Aliki (Alice) Veneti Mandros
My grandmother, or Yiayia, was born in the small village of Lia in Northern Epirus, Greece in 1937. She was the youngest of six children, four girls and twin boys. At six months old, one of her twin brothers passed away because there was not enough food for both of the twins, leaving five siblings. This was only the beginning of the tales of hardships my grandmother and her family faced throughout their years of living in her village. My Yiayia was just eleven years old when the civil war in Greece reached the village. A communist group, the Communist Guerillas, forced each family to move to different communist countries in eastern Europe. When her village had surrendered to the guerillas, both her father and brother left to work as postmen in a nearby city, separating them from the rest of the family.
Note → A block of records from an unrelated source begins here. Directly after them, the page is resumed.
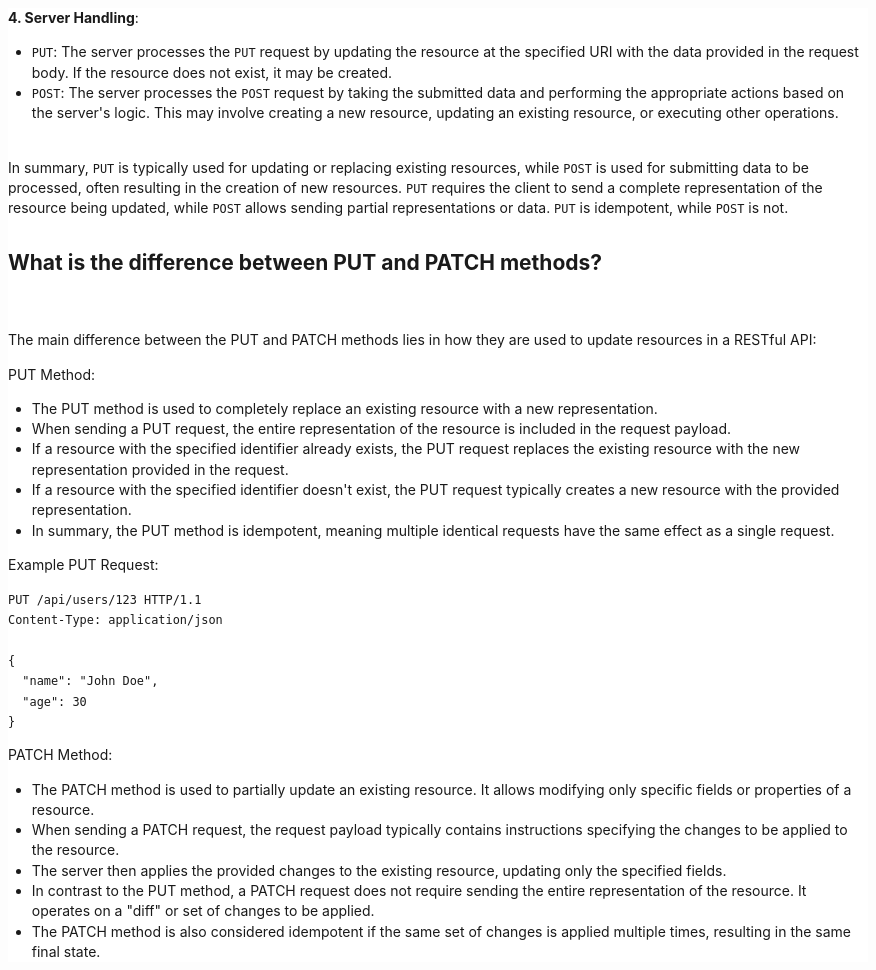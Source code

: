 <p><strong>4. Server Handling</strong>:</p><ul><li><code>PUT</code>: The server processes the <code>PUT</code> request by updating the resource at the specified URI with the data provided in the request body. If the resource does not exist, it may be created.</li><li><code>POST</code>: The server processes the <code>POST</code> request by taking the submitted data and performing the appropriate actions based on the server's logic. This may involve creating a new resource, updating an existing resource, or executing other operations.</li></ul></li><br>
In summary, <code>PUT</code> is typically used for updating or replacing existing resources, while <code>POST</code> is used for submitting data to be processed, often resulting in the creation of new resources. <code>PUT</code> requires the client to send a complete representation of the resource being updated, while <code>POST</code> allows sending partial representations or data. <code>PUT</code> is idempotent, while <code>POST</code> is not.

<br>

## What is the difference between PUT and PATCH methods?

<br>

The main difference between the PUT and PATCH methods lies in how they are used to update resources in a RESTful API:

PUT Method:
- The PUT method is used to completely replace an existing resource with a new representation.
- When sending a PUT request, the entire representation of the resource is included in the request payload.
- If a resource with the specified identifier already exists, the PUT request replaces the existing resource with the new representation provided in the request.
- If a resource with the specified identifier doesn't exist, the PUT request typically creates a new resource with the provided representation.
- In summary, the PUT method is idempotent, meaning multiple identical requests have the same effect as a single request.

Example PUT Request:
```
PUT /api/users/123 HTTP/1.1
Content-Type: application/json

{
  "name": "John Doe",
  "age": 30
}
```

PATCH Method:
- The PATCH method is used to partially update an existing resource. It allows modifying only specific fields or properties of a resource.
- When sending a PATCH request, the request payload typically contains instructions specifying the changes to be applied to the resource.
- The server then applies the provided changes to the existing resource, updating only the specified fields.
- In contrast to the PUT method, a PATCH request does not require sending the entire representation of the resource. It operates on a "diff" or set of changes to be applied.
- The PATCH method is also considered idempotent if the same set of changes is applied multiple times, resulting in the same final state.
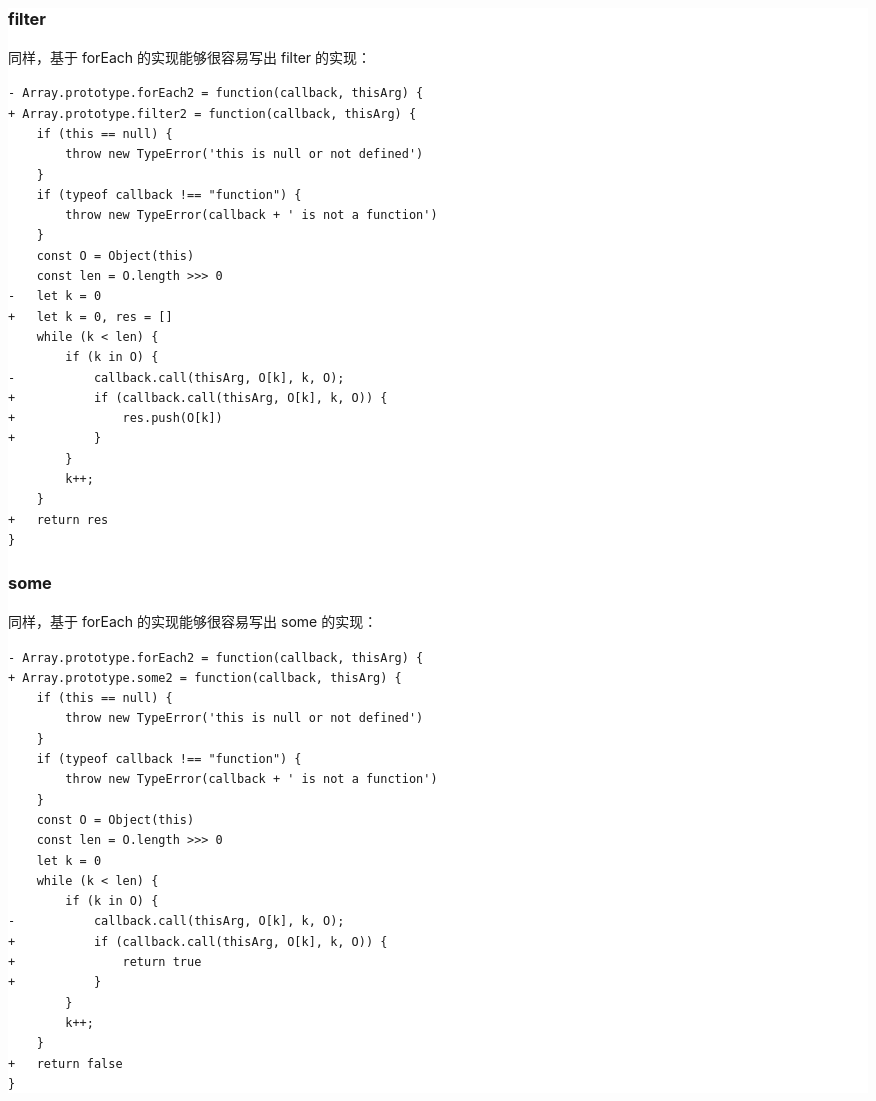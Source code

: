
 ```

```

### filter

同样，基于 forEach 的实现能够很容易写出 filter 的实现：

```
- Array.prototype.forEach2 = function(callback, thisArg) {
+ Array.prototype.filter2 = function(callback, thisArg) {
    if (this == null) {
        throw new TypeError('this is null or not defined')
    }
    if (typeof callback !== "function") {
        throw new TypeError(callback + ' is not a function')
    }
    const O = Object(this)
    const len = O.length >>> 0
-   let k = 0
+   let k = 0, res = []
    while (k < len) {
        if (k in O) {
-           callback.call(thisArg, O[k], k, O);
+           if (callback.call(thisArg, O[k], k, O)) {
+               res.push(O[k])
+           }
        }
        k++;
    }
+   return res
}

```

### some

同样，基于 forEach 的实现能够很容易写出 some 的实现：

```
- Array.prototype.forEach2 = function(callback, thisArg) {
+ Array.prototype.some2 = function(callback, thisArg) {
    if (this == null) {
        throw new TypeError('this is null or not defined')
    }
    if (typeof callback !== "function") {
        throw new TypeError(callback + ' is not a function')
    }
    const O = Object(this)
    const len = O.length >>> 0
    let k = 0
    while (k < len) {
        if (k in O) {
-           callback.call(thisArg, O[k], k, O);
+           if (callback.call(thisArg, O[k], k, O)) {
+               return true
+           }
        }
        k++;
    }
+   return false
}

```
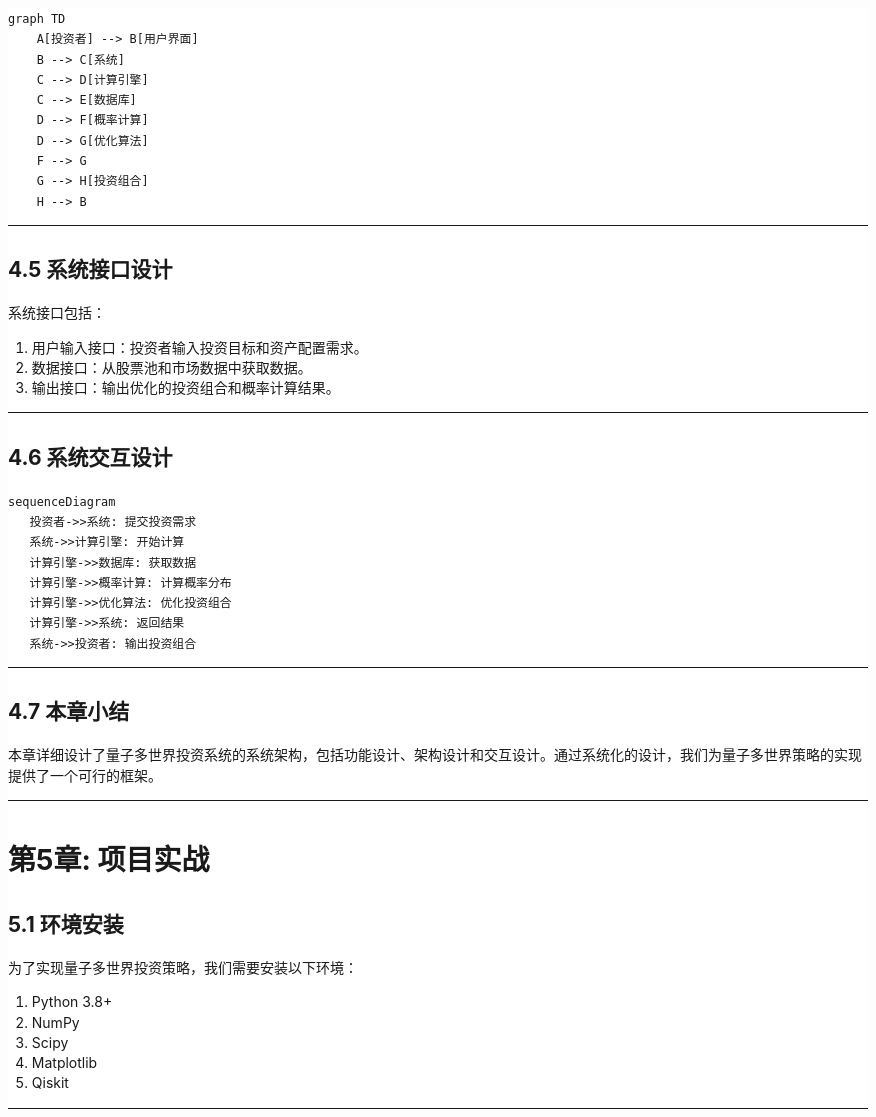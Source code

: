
 ``` mermaid
graph TD
    A[投资者] --> B[用户界面]
    B --> C[系统]
    C --> D[计算引擎]
    C --> E[数据库]
    D --> F[概率计算]
    D --> G[优化算法]
    F --> G
    G --> H[投资组合]
    H --> B
```

---

## 4.5 系统接口设计  
系统接口包括：  
1. 用户输入接口：投资者输入投资目标和资产配置需求。  
2. 数据接口：从股票池和市场数据中获取数据。  
3. 输出接口：输出优化的投资组合和概率计算结果。  

---

## 4.6 系统交互设计  

``` mermaid
sequenceDiagram
   投资者->>系统: 提交投资需求
   系统->>计算引擎: 开始计算
   计算引擎->>数据库: 获取数据
   计算引擎->>概率计算: 计算概率分布
   计算引擎->>优化算法: 优化投资组合
   计算引擎->>系统: 返回结果
   系统->>投资者: 输出投资组合
```

---

## 4.7 本章小结  
本章详细设计了量子多世界投资系统的系统架构，包括功能设计、架构设计和交互设计。通过系统化的设计，我们为量子多世界策略的实现提供了一个可行的框架。

---

# 第5章: 项目实战  

## 5.1 环境安装  
为了实现量子多世界投资策略，我们需要安装以下环境：  
1. Python 3.8+  
2. NumPy  
3. Scipy  
4. Matplotlib  
5. Qiskit  

---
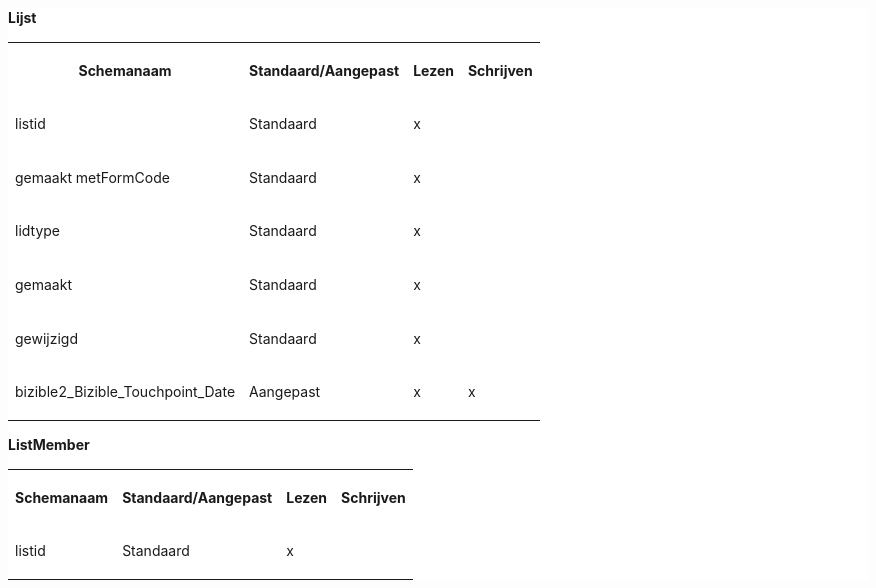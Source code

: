 
**Lijst**

<table> 
 <tbody> 
  <tr> 
   <th><p>Schemanaam</p></th> 
   <th><p>Standaard/Aangepast</p></th> 
   <th><p>Lezen</p></th> 
   <th><p>Schrijven</p></th> 
  </tr> 
  <tr> 
   <td><p>listid</p></td> 
   <td><p>Standaard</p></td> 
   <td><p>x</p></td> 
   <td> </td> 
  </tr> 
  <tr> 
   <td><p>gemaakt metFormCode</p></td> 
   <td><p>Standaard</p></td> 
   <td><p>x</p></td> 
   <td> </td> 
  </tr> 
  <tr> 
   <td><p>lidtype</p></td> 
   <td><p>Standaard</p></td> 
   <td><p>x</p></td> 
   <td> </td> 
  </tr> 
  <tr> 
   <td><p>gemaakt</p></td> 
   <td><p>Standaard</p></td> 
   <td><p>x</p></td> 
   <td> </td> 
  </tr> 
  <tr> 
   <td><p>gewijzigd</p></td> 
   <td><p>Standaard</p></td> 
   <td><p>x</p></td> 
   <td> </td> 
  </tr> 
  <tr> 
   <td><p>bizible2_Bizible_Touchpoint_Date</p></td> 
   <td><p>Aangepast</p></td> 
   <td><p>x</p></td> 
   <td><p>x</p></td> 
  </tr> 
 </tbody> 
</table>

**ListMember**

<table> 
 <tbody> 
  <tr> 
   <th><p>Schemanaam</p></th> 
   <th><p>Standaard/Aangepast</p></th> 
   <th><p>Lezen</p></th> 
   <th><p>Schrijven</p></th> 
  </tr> 
  <tr> 
   <td><p>listid</p></td> 
   <td><p>Standaard</p></td> 
   <td><p>x</p></td> 
   <td> </td>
My Yiayia was then taken to Albania where they were forced into camps with horrific living conditions. A year later, they were moved to a different camp in Hungary for about five more years. Soon after, the communist guerillas took one of her sisters, who was only sixteen years old at the time, and sent her to fight in the war. For twenty-eight years, my grandmother and the rest of her family were unable to see her. In 1954, my Yiayia, her mother, and two sisters, were finally able to return to their home in the village of Lia. They were one of the first families to return back to their village, soon reuniting with her brother and father after six long and drastic years. However, she still worried for her sister that was taken, later finding out that she was moved to Russia.
Later that year at the age of seventeen, my Yiayia began corresponding with my grandfather, or Pappou. At that time, my Pappou had been working hard in the United States for five years. In 1958, four years and many letters later, my grandfather went back to Greece to meet my grandmother. That’s right! They had never even seen each other, and they were married a few days after they met. One year and a transatlantic boat ride later, my grandparents came to the United States through Ellis Island and settled in New York for fifteen years. There, they had their three daughters, Maria, Sotiria (Tina), and Sophia. My Pappou worked three jobs to support the family while they lived in New York and eventually, in 1975, they moved to Fall River, Massachusetts and started a business. On Rhode Island Avenue, they opened up the first A-1 Pizza. Over the years, my Yiayia has told me quite a few unbelievable stories from their time working in the pizzeria in Fall River! One night, my grandfather wasn’t at the store and a fight broke out at the bar. Yiayia grabbed a baseball bat that my Pappou had in the store, specifically for situations like that, and started swinging it around and yelling at everyone to get out! Two years later, in 1977, they decided that the city life was no longer for them and they moved to the beautiful town of Little Compton. In 1982, A-1 Pizza opened its doors. My grandparents handed the business over to my mother, Tina, in 1993, after her and my father, Bill Kyros, were married. My grandparents retired to Cocoa Beach, Florida. Yiayia always talks about how much she loves Little Compton and how amazing it was raising her children here. My grandmother is now eighty-three years old and still flies up to Rhode Island every single summer to come visit her grandchildren and work at the pizzeria!
My admiration and everlasting love for my Yiayia started as early as I can remember. Every year since I was born, my parents and siblings have gone down to Florida to visit my grandparents. I can remember the pure joy I had when I walked out of the doors at the airport and saw her standing there with open arms. My Yiayia helped teach me how to swim at her pool, and I can’t even recall how many times she would take all of us out to get ice cream. My grandmother is one of the best cooks ever. She can take anything and make it into a delicious meal (just ask all my co-workers at A-1). She taught me how to sew but whenever I am with her I leave the sewing to the professional. Trying to keep up with Yiayia when it comes to bowling is an impossible task. If I am unfamiliar with a Greek word, Yiayia is the best dictionary out there! She knows the map around Disney like the back of her hand because of all the trips she has taken with all 8 of her grandchildren. She has instilled within all of us that family is the most important part of life and I will cherish all of these, and so many more memories for the rest of my existence. My adoration for my grandmother is never-ending, and all of the happiness and life-lessons she has given me will forever be a part of me.